|
|
Yalancının Maksimumu
(Salonda ev sahibiyle burun buruna gelen hırsız yalanları)
* "Aradım aradım, telefona cevap veren olmayınca merak ettim, iyi misiniz diye, kalktım geldim ben de!"
* "Ya ben şu adresi arıyorum birader, bana bi yardımcı olur musun?"
* "Ya kusura bakma kardeş, bu uyurgezerlik illeti bir gün başımı yakacak ama dur bakalım ne zaman?"
* "Hadi şimdi sen hırsız ol, ben evsahibi!"
* "Ya bi tıkırtılar geliyordu sizin salondan, baktım sizin kalkacağınız yok, kalktım geldim, faredir herhalde!"
* "Demek ki neymiş; evinizin daha iyi bir kapıya ihtiyacı varmış. Bizim halaoğlu kapı işi yapıyo, arayayım yarın sana uygun fiyattan kale kapısı gibi bi kapı taktırsın abi..."
* "Ben nöbetçi eczane bakmıştım ama sanırım yanlış gelmişim. Eee yine de sorayım bari, sizde Vermidon var mıdır acaba?"
* "Ben hırsız değilim. Hatta tam aksine hırlıyım. Bakın; hırrrrr, hırrrr! Çok iyi köpek taklidi yaparım ben. Bi daha yapayım mı? Hıırrrrr!!"
* "Ben bir yazarım.
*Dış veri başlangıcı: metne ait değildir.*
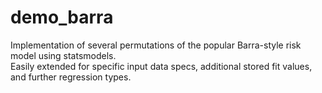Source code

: # demo_barra
Implementation of several permutations of the popular Barra-style risk model using statsmodels.  
Easily extended for specific input data specs, additional stored fit values, and further regression types.
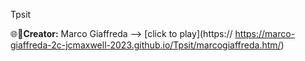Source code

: Tpsit

🌐💼**Creator:** Marco Giaffreda -->
[click to play](https://
https://marco-giaffreda-2c-jcmaxwell-2023.github.io/Tpsit/marcogiaffreda.htm/) 


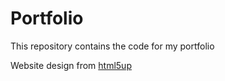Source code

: # Portfolio

This repository contains the code for my portfolio

Website design from [html5up](https://html5up.net/)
Hırsızlarla ilgili bir roman yazıyorum. Bir hırsız bir eve girerken ne hisseder? Yakalanınca ne yapar, nasıl korkar? Bunları yazmak için önce yaşamak gerek, değil mi azizim?! Türk romancılığı verdiğiniz bu desteği hiç unutmayacak. Kitabım çıkar çıkmaz bir tane imzalıycam size, söz veriyorum."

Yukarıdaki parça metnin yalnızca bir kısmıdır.